地域で火山災害に備え
再挑戦で、7年目に悲願達成―。日本ジオパーク委員会は1月28日、十勝岳を核とする美瑛・上富良野エリアを日本ジオパークに認定した。道内6地域目の登録。十勝岳ジオパーク推進協議会会長である角和浩幸美瑛町長は「活動が実を結んだ。全国各地のジオパークと連携し、地域課題の解決に役立てたい」と、喜びとともに決意を語った。
ジオパークは貴重な地形や地質を持つ自然公園。成り立ちなどを知る場所として保全整備し、地域の教育や観光に生かす。道内では洞爺湖有珠山、アポイ岳、白滝、三笠、とかち鹿追がある。
美瑛・上富良野エリアでは、大正泥流を教訓に、地域全体で火山災害へ備えることなどを目標に掲げる。火山砂防の見学会など防災教育を継続し、観光面ではジオパークを活用した宿泊や体験交流、ガイドなどを実施する。
2015年度に現十勝岳ジオパーク推進協議会を設立。美瑛町と上富良野町、道や旭川開建、美瑛町建協、上富良野建協など53団体で構成する。
17年度に初申請をしたものの認定は見送りになった。改善事項としては、運営体制の強化や地域への普及拡大などが挙がった。指摘を受け、事務局を美瑛町に集約し専門員を配置。ホームページや各種イベントを通じ、住民らに活動を周知してきた。

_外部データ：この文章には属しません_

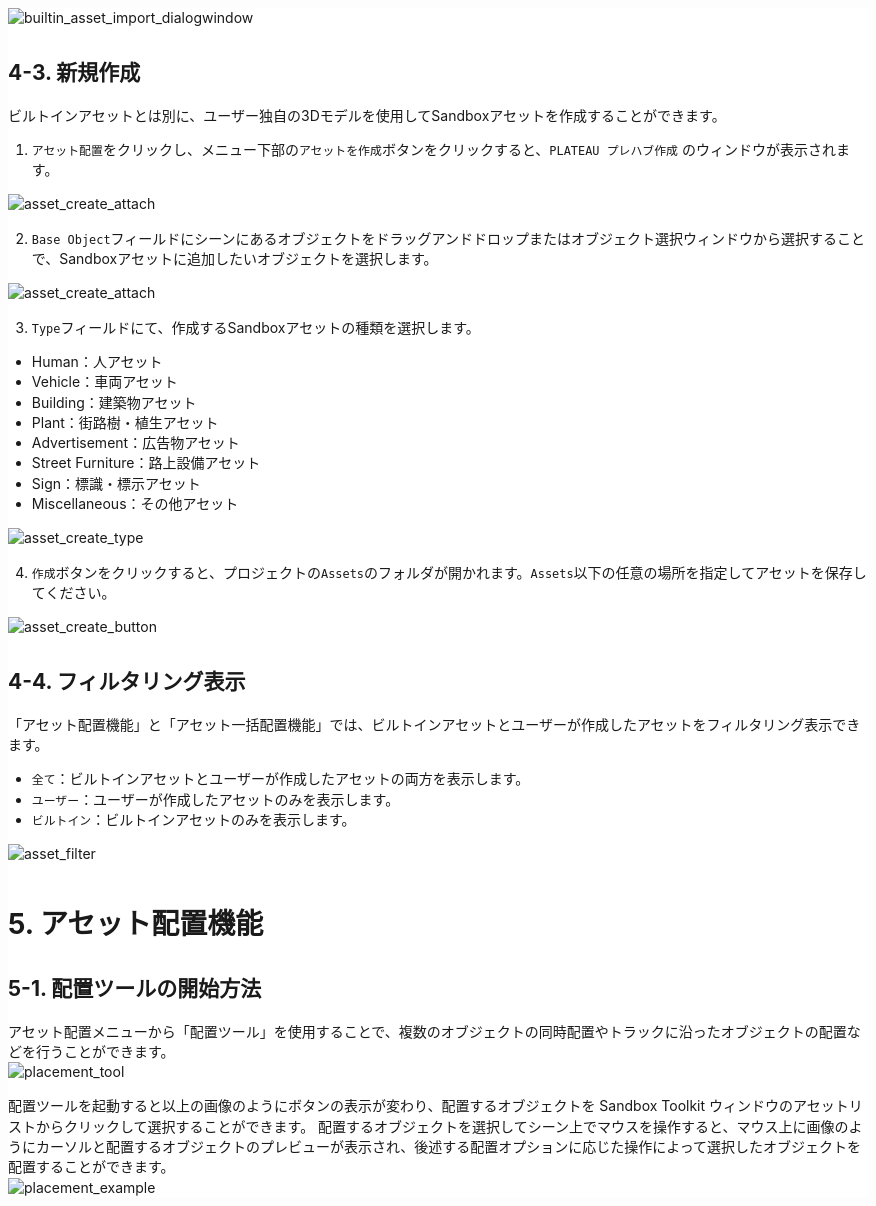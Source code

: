 <img width="500" alt="builtin_asset_import_dialogwindow" src="../Documentation~/Sandbox Images/builtin_asset_import_dialogwindow.png">

## 4-3. 新規作成

ビルトインアセットとは別に、ユーザー独自の3Dモデルを使用してSandboxアセットを作成することができます。

1. `アセット配置`をクリックし、メニュー下部の`アセットを作成`ボタンをクリックすると、`PLATEAU プレハブ作成` のウィンドウが表示されます。

<img width="500" alt="asset_create_attach" src="../Documentation~/Sandbox Images/asset_create_open.png">

2. `Base Object`フィールドにシーンにあるオブジェクトをドラッグアンドドロップまたはオブジェクト選択ウィンドウから選択することで、Sandboxアセットに追加したいオブジェクトを選択します。

<img width="700" alt="asset_create_attach" src="../Documentation~/Sandbox Images/asset_create_attach.png">

3. `Type`フィールドにて、作成するSandboxアセットの種類を選択します。

- Human：人アセット
- Vehicle：車両アセット
- Building：建築物アセット
- Plant：街路樹・植生アセット
- Advertisement：広告物アセット
- Street Furniture：路上設備アセット
- Sign：標識・標示アセット
- Miscellaneous：その他アセット

<img width="500" alt="asset_create_type" src="../Documentation~/Sandbox Images/asset_create_type.png">

4. `作成`ボタンをクリックすると、プロジェクトの`Assets`のフォルダが開かれます。`Assets`以下の任意の場所を指定してアセットを保存してください。

<img width="500" alt="asset_create_button" src="../Documentation~/Sandbox Images/asset_create_button.png">

## 4-4. フィルタリング表示

「アセット配置機能」と「アセット一括配置機能」では、ビルトインアセットとユーザーが作成したアセットをフィルタリング表示できます。
- `全て`：ビルトインアセットとユーザーが作成したアセットの両方を表示します。
- `ユーザー`：ユーザーが作成したアセットのみを表示します。
- `ビルトイン`：ビルトインアセットのみを表示します。

<img width="500" alt="asset_filter" src="../Documentation~/Sandbox Images/asset_filter.png">

# 5. アセット配置機能

## 5-1. 配置ツールの開始方法
アセット配置メニューから「配置ツール」を使用することで、複数のオブジェクトの同時配置やトラックに沿ったオブジェクトの配置などを行うことができます。<br>
<img width="500" alt="placement_tool" src="../Documentation~/Sandbox Images/placement_tool.png">

配置ツールを起動すると以上の画像のようにボタンの表示が変わり、配置するオブジェクトを Sandbox Toolkit ウィンドウのアセットリストからクリックして選択することができます。
配置するオブジェクトを選択してシーン上でマウスを操作すると、マウス上に画像のようにカーソルと配置するオブジェクトのプレビューが表示され、後述する配置オプションに応じた操作によって選択したオブジェクトを配置することができます。<br>
<img width="300" alt="placement_example" src="../Documentation~/Sandbox Images/placement_example.png">
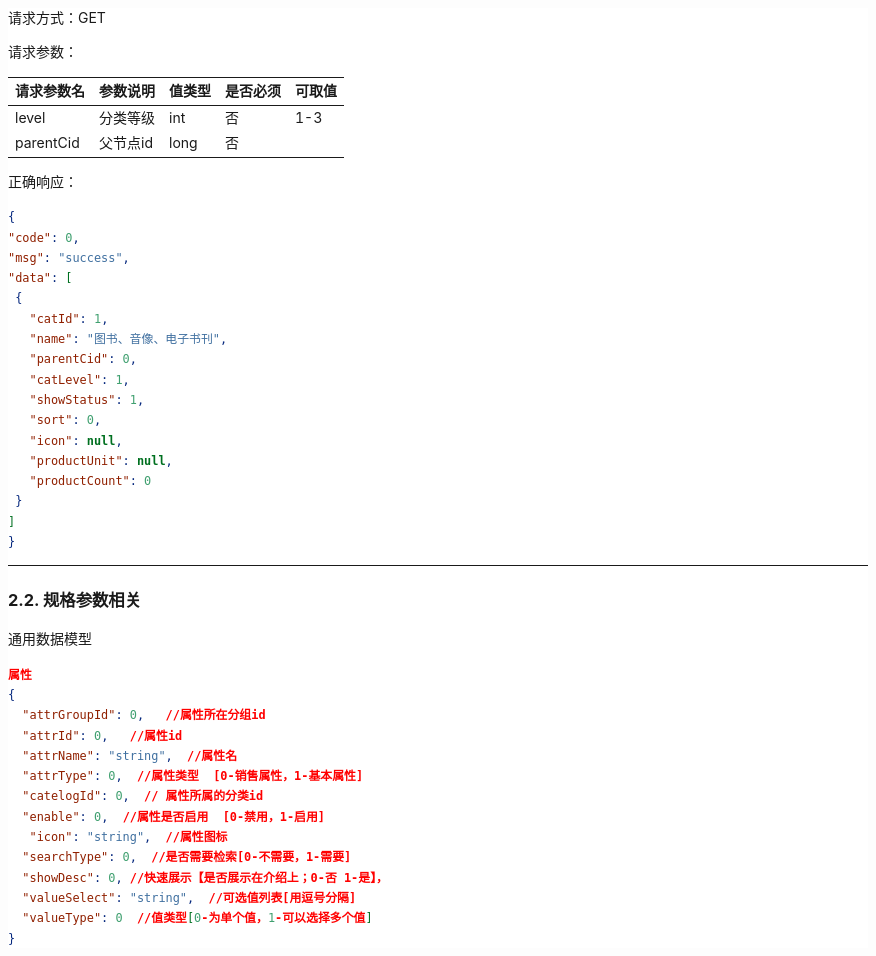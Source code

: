 请求方式：GET

请求参数：

| 请求参数名 | 参数说明 | 值类型 | 是否必须 | 可取值 |
| ---------- | -------- | ------ | -------- | ------ |
| level      | 分类等级 | int    | 否       | 1-3    |
| parentCid  | 父节点id | long   | 否       |        |

正确响应：

```json
{
"code": 0,
"msg": "success",
"data": [
 {
   "catId": 1,
   "name": "图书、音像、电子书刊",
   "parentCid": 0,
   "catLevel": 1,
   "showStatus": 1,
   "sort": 0,
   "icon": null,
   "productUnit": null,
   "productCount": 0
 }
]
}
```

---

### 2.2.  规格参数相关

通用数据模型

```json
属性
{
  "attrGroupId": 0,   //属性所在分组id
  "attrId": 0,   //属性id 
  "attrName": "string",  //属性名
  "attrType": 0,  //属性类型  [0-销售属性，1-基本属性]
  "catelogId": 0,  // 属性所属的分类id
  "enable": 0,  //属性是否启用  [0-禁用，1-启用]
   "icon": "string",  //属性图标
  "searchType": 0,  //是否需要检索[0-不需要，1-需要]
  "showDesc": 0, //快速展示【是否展示在介绍上；0-否 1-是】，
  "valueSelect": "string",  //可选值列表[用逗号分隔]
  "valueType": 0  //值类型[0-为单个值，1-可以选择多个值]
}
```
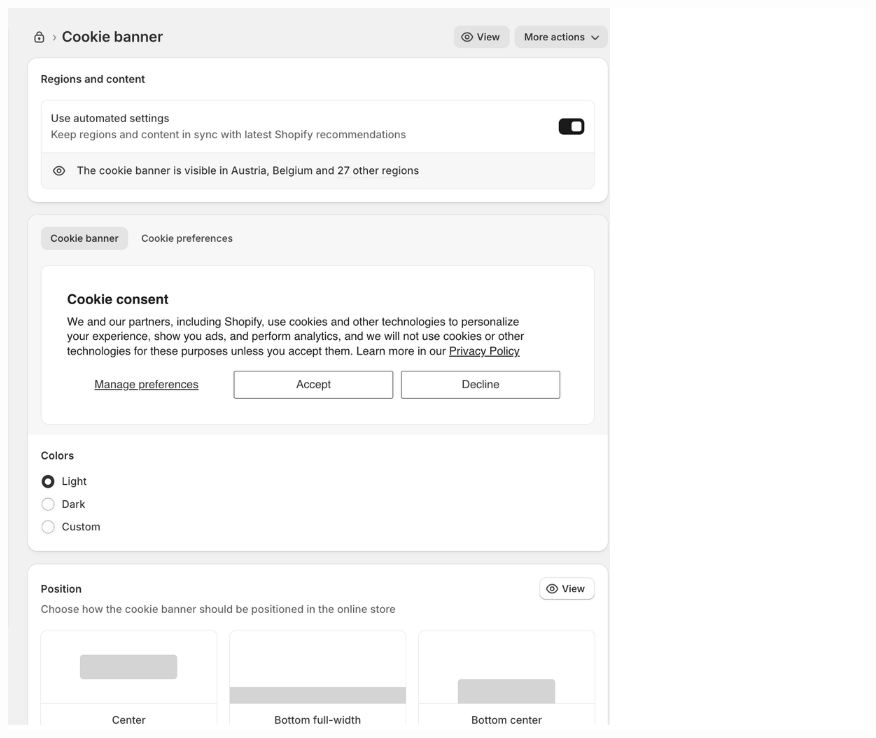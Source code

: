 <img src="../assets/08-smootify-cookie-banner-shopify.png" alt="Shopify cookie banner configuration" width="70%" />

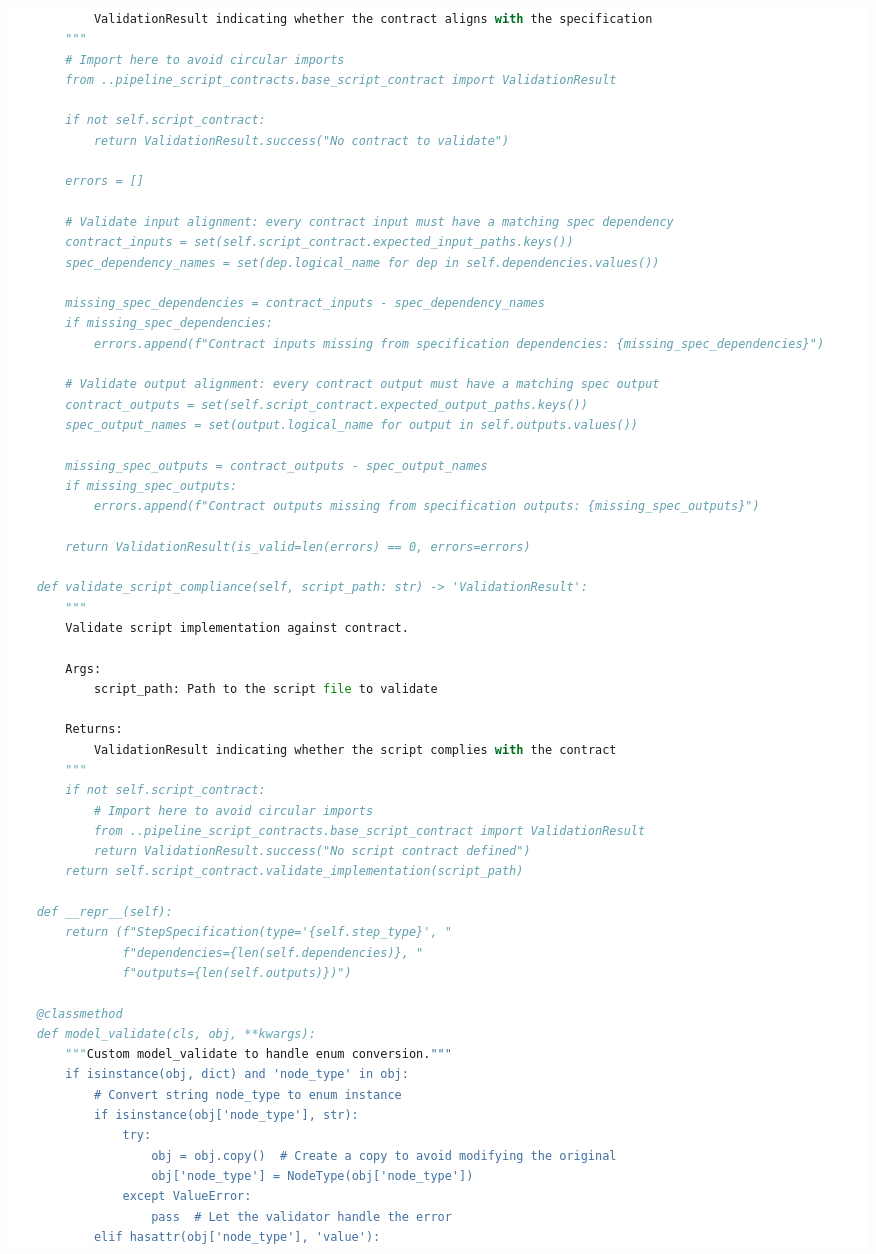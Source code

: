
 ```python
            ValidationResult indicating whether the contract aligns with the specification
        """
        # Import here to avoid circular imports
        from ..pipeline_script_contracts.base_script_contract import ValidationResult
        
        if not self.script_contract:
            return ValidationResult.success("No contract to validate")
        
        errors = []
        
        # Validate input alignment: every contract input must have a matching spec dependency
        contract_inputs = set(self.script_contract.expected_input_paths.keys())
        spec_dependency_names = set(dep.logical_name for dep in self.dependencies.values())
        
        missing_spec_dependencies = contract_inputs - spec_dependency_names
        if missing_spec_dependencies:
            errors.append(f"Contract inputs missing from specification dependencies: {missing_spec_dependencies}")
        
        # Validate output alignment: every contract output must have a matching spec output
        contract_outputs = set(self.script_contract.expected_output_paths.keys())
        spec_output_names = set(output.logical_name for output in self.outputs.values())
        
        missing_spec_outputs = contract_outputs - spec_output_names
        if missing_spec_outputs:
            errors.append(f"Contract outputs missing from specification outputs: {missing_spec_outputs}")
        
        return ValidationResult(is_valid=len(errors) == 0, errors=errors)
    
    def validate_script_compliance(self, script_path: str) -> 'ValidationResult':
        """
        Validate script implementation against contract.
        
        Args:
            script_path: Path to the script file to validate
            
        Returns:
            ValidationResult indicating whether the script complies with the contract
        """
        if not self.script_contract:
            # Import here to avoid circular imports
            from ..pipeline_script_contracts.base_script_contract import ValidationResult
            return ValidationResult.success("No script contract defined")
        return self.script_contract.validate_implementation(script_path)
    
    def __repr__(self):
        return (f"StepSpecification(type='{self.step_type}', "
                f"dependencies={len(self.dependencies)}, "
                f"outputs={len(self.outputs)})")
                
    @classmethod
    def model_validate(cls, obj, **kwargs):
        """Custom model_validate to handle enum conversion."""
        if isinstance(obj, dict) and 'node_type' in obj:
            # Convert string node_type to enum instance
            if isinstance(obj['node_type'], str):
                try:
                    obj = obj.copy()  # Create a copy to avoid modifying the original
                    obj['node_type'] = NodeType(obj['node_type'])
                except ValueError:
                    pass  # Let the validator handle the error
            elif hasattr(obj['node_type'], 'value'):
```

当日は、午後3時40分ごろに日本ジオパーク委員会から電話で角和町長に認定が伝えられた。リモートで結果を待っていた副会長の斉藤繁上富良野町長も含め関係者が喜びの歓声を上げた。
日本ジオパーク委員会は活動の実績を認め、「活発な防災教育や農業に関する地域学習、持続可能な観光への取り組みなど多様な活動が始まっており、さらなる発展が期待できる」と評価した。(旭川)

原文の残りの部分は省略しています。